→ Goal of the exercise:
The answer is to be the lines below that lie between the line holding "- pyinstaller" and the line holding "de Sa Vasconcelos", inclusive, transcribed exactly and free of pictures.

Supplied information section start

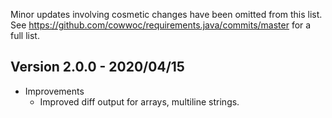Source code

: Minor updates involving cosmetic changes have been omitted from this list. See https://github.com/cowwoc/requirements.java/commits/master for a full list.

## Version 2.0.0 - 2020/04/15 ##

* Improvements
    * Improved diff output for arrays, multiline strings.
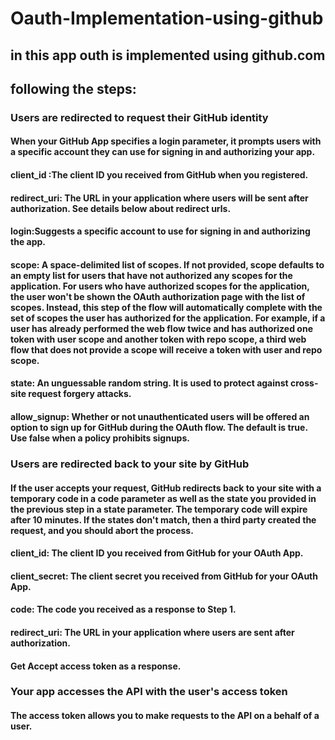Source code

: # Oauth-Implementation-using-github
## in this app outh is implemented using github.com 

## following the steps:

### Users are redirected to request their GitHub identity
#### When your GitHub App specifies a login parameter, it prompts users with a specific account they can use for signing in and authorizing your app.
#### client_id :The client ID you received from GitHub when you registered.
#### redirect_uri: The URL in your application where users will be sent after authorization. See details below about redirect urls.
#### login:Suggests a specific account to use for signing in and authorizing the app.
#### scope: A space-delimited list of scopes. If not provided, scope defaults to an empty list for users that have not authorized any scopes for the application. For users who have authorized scopes for the application, the user won't be shown the OAuth authorization page with the list of scopes. Instead, this step of the flow will automatically complete with the set of scopes the user has authorized for the application. For example, if a user has already performed the web flow twice and has authorized one token with user scope and another token with repo scope, a third web flow that does not provide a scope will receive a token with user and repo scope.
#### state: An unguessable random string. It is used to protect against cross-site request forgery attacks.
#### allow_signup: Whether or not unauthenticated users will be offered an option to sign up for GitHub during the OAuth flow. The default is true. Use false when a policy prohibits signups.

### Users are redirected back to your site by GitHub
#### If the user accepts your request, GitHub redirects back to your site with a temporary code in a code parameter as well as the state you provided in the previous step in a state parameter. The temporary code will expire after 10 minutes. If the states don't match, then a third party created the request, and you should abort the process.
#### client_id: The client ID you received from GitHub for your OAuth App.
#### client_secret: The client secret you received from GitHub for your OAuth App.
#### code: The code you received as a response to Step 1.
#### redirect_uri: The URL in your application where users are sent after authorization.
#### Get Accept access token as a response.

### Your app accesses the API with the user's access token
#### The access token allows you to make requests to the API on a behalf of a user.
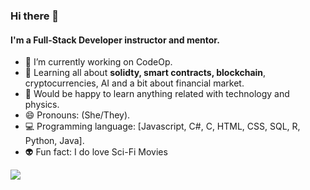 ### Hi there 🖖

#### I'm a Full-Stack Developer instructor and mentor.


- 🔭 I’m currently working on CodeOp.
- 🌱 Learning all about **solidty, smart contracts, blockchain**, cryptocurrencies, AI and a bit about financial market.
- 🤖 Would be happy to learn anything related with technology and physics.
- 😄 Pronouns: (She/They).
- 💻 Programming language: [Javascript, C#, C, HTML, CSS, SQL, R, Python, Java].
- 👽 Fun fact: I do love Sci-Fi Movies

![](https://github-readme-stats.vercel.app/api/top-langs/?username=thainabbraz&layout=compact)
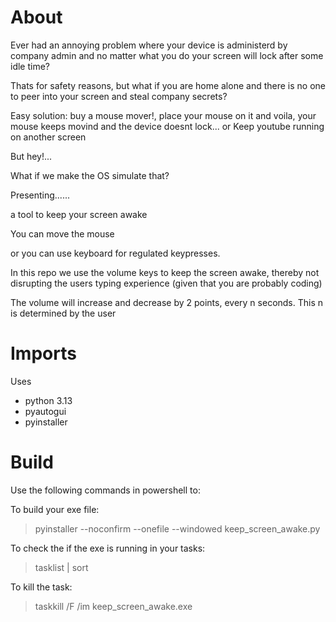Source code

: # About
Ever had an annoying problem where your device is administerd by company admin and no matter what you do your screen will lock after some idle time?

Thats for safety reasons, but what if you are home alone and there is no one to peer into your screen and steal company secrets?

Easy solution: buy a mouse mover!, place your mouse on it and voila, your mouse keeps movind and the device doesnt lock...
 or
Keep youtube running on another screen 


But hey!...


What if we make the OS simulate that?

Presenting......

a tool to keep your screen awake

You can move the mouse 

or you can use keyboard for regulated keypresses.



In this repo we use the volume keys to keep the screen awake, thereby not disrupting the users typing experience (given that you are probably coding)


The volume will increase and decrease by 2 points, every n seconds. This n is determined by the user
# Imports
Uses

- python 3.13
- pyautogui
- pyinstaller

# Build

Use the following commands in powershell to:

To build your exe file:
>    pyinstaller --noconfirm --onefile --windowed keep_screen_awake.py    

To check the if the exe is running in your tasks:
>    tasklist | sort

To kill the task:
>    taskkill /F /im keep_screen_awake.exe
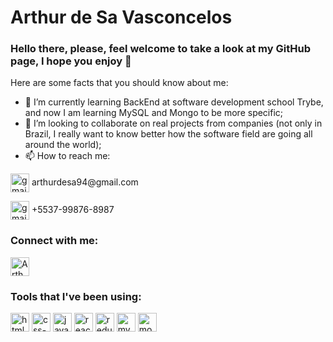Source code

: # Arthur de Sa Vasconcelos

### Hello there, please, feel welcome to take a look at my GitHub page, I hope you enjoy 👋

Here are some facts that you should know about me:

- 🌱 I’m currently learning BackEnd at software development school Trybe, and now I am learning MySQL and Mongo to be more specific;
- 🔭 I’m looking to collaborate on real projects from companies (not only in Brazil, I really want to know better how the software field are going all around the world);
- 📫 How to reach me:
<p>
<img align="center" alt="gmail-img" height="30" weight="40" src="https://img.shields.io/badge/Gmail-D14836?style=for-the-badge&logo=gmail&logoColor=white" style="max-width:100%"> arthurdesa94@gmail.com
<p>
<img align="center" alt="gmail-img" height="30" weight="40" src="https://img.shields.io/badge/WhatsApp-25D366?style=for-the-badge&logo=whatsapp&logoColor=white" style="max-width:100%"> +5537-99876-8987


### Connect with me: 
<a href = "https://www.linkedin.com/in/arthur-de-s%C3%A1-vasconcelos-2b60b8112/" target="_blank">
<img align="center" alt="Arthurs-Linkedin-picture" height="30" weight="40" src="https://img.shields.io/badge/LinkedIn-0077B5?style=for-the-badge&logo=linkedin&logoColor=white" style="max-width:100%">
</a>
<p>

### Tools that I've been using:
<img align="center" alt="html5-logo" height="30" weight="40" src="https://img.shields.io/badge/HTML5-E34F26?style=for-the-badge&logo=html5&logoColor=white" style="max-width:100%">
<img align="center" alt="css-logo" height="30" weight="40" src="https://img.shields.io/badge/CSS-239120?&style=for-the-badge&logo=css3&logoColor=white" style="max-width:100%">
<img align="center" alt="javascript-logo" height="30" weight="40" src="https://img.shields.io/badge/JavaScript-F7DF1E?style=for-the-badge&logo=javascript&logoColor=black" style="max-width:100%">
<img align="center" alt="react-logo" height="30" weight="40" src="https://img.shields.io/badge/React-20232A?style=for-the-badge&logo=react&logoColor=61DAFB" style="max-width:100%">
<img align="center" alt="redux-logo" height="30" weight="40" src="https://img.shields.io/badge/Redux-593D88?style=for-the-badge&logo=redux&logoColor=white" style="max-width:100%">
<img align="center" alt="mysql-logo" height="30" weight="40" src="https://img.shields.io/badge/MySQL-00000F?style=for-the-badge&logo=mysql&logoColor=white" style="max-width:100%">
<img align="center" alt="mongodb-logo" height="30" weight="40" src="https://img.shields.io/badge/MongoDB-4EA94B?style=for-the-badge&logo=mongodb&logoColor=white" style="max-width:100%">
<!--
**arthurdesa94/arthurdesa94** is a ✨ _special_ ✨ repository because its `README.md` (this file) appears on your GitHub profile.

Here are some ideas to get you started:

- 🔭 I’m currently working on ...
- 🌱 I’m currently learning ...
- 👯 I’m looking to collaborate on ...
- 🤔 I’m looking for help with ...
- 💬 Ask me about ...
- 📫 How to reach me: ...
- 😄 Pronouns: ...
- ⚡ Fun fact: ...
-->
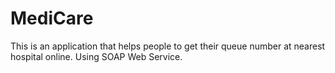 # MediCare

This is an application that helps people to get their queue number at nearest hospital online. Using SOAP Web Service.
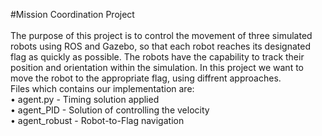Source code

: #Mission Coordination Project <br />
<br />
The purpose of this project is to control the movement of three simulated robots using ROS and Gazebo, so that each robot reaches its designated flag as quickly as possible. The robots have the capability to track their position and orientation within the simulation.
In this project we want to move the robot to the appropriate flag, using diffrent approaches. <br />
Files which contains our implementation are: <br />
 •	agent.py - Timing solution applied <br />
 •	agent_PID - Solution of controlling the velocity <br />
 •	agent_robust - Robot-to-Flag navigation <br />
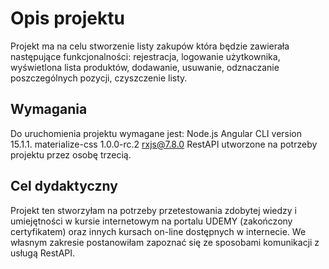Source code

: # Opis projektu

Projekt ma na celu stworzenie listy zakupów która będzie zawierała następujące funkcjonalności: rejestracja, logowanie użytkownika, wyświetlona lista produktów, dodawanie, usuwanie, odznaczanie poszczególnych pozycji, czyszczenie listy.


## Wymagania

Do uruchomienia projektu wymagane jest:
Node.js 
Angular CLI version 15.1.1.
materialize-css 1.0.0-rc.2
rxjs@7.8.0
RestAPI utworzone na potrzeby projektu przez osobę trzecią.

## Cel dydaktyczny

Projekt ten stworzyłam na potrzeby przetestowania zdobytej wiedzy i umiejętności w kursie internetowym na portalu UDEMY  (zakończony certyfikatem) oraz innych kursach on-line dostępnych w internecie.  We własnym zakresie postanowiłam zapoznać się ze sposobami komunikacji z usługą RestAPI.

Supplied information section end

→ Result for this exercise:
- pyinstaller

# Build

Use the following commands in powershell to:

To build your exe file:
>    pyinstaller --noconfirm --onefile --windowed keep_screen_awake.py    

To check the if the exe is running in your tasks:
>    tasklist | sort

To kill the task:
>    taskkill /F /im keep_screen_awake.exe
Source code

: # Arthur de Sa Vasconcelos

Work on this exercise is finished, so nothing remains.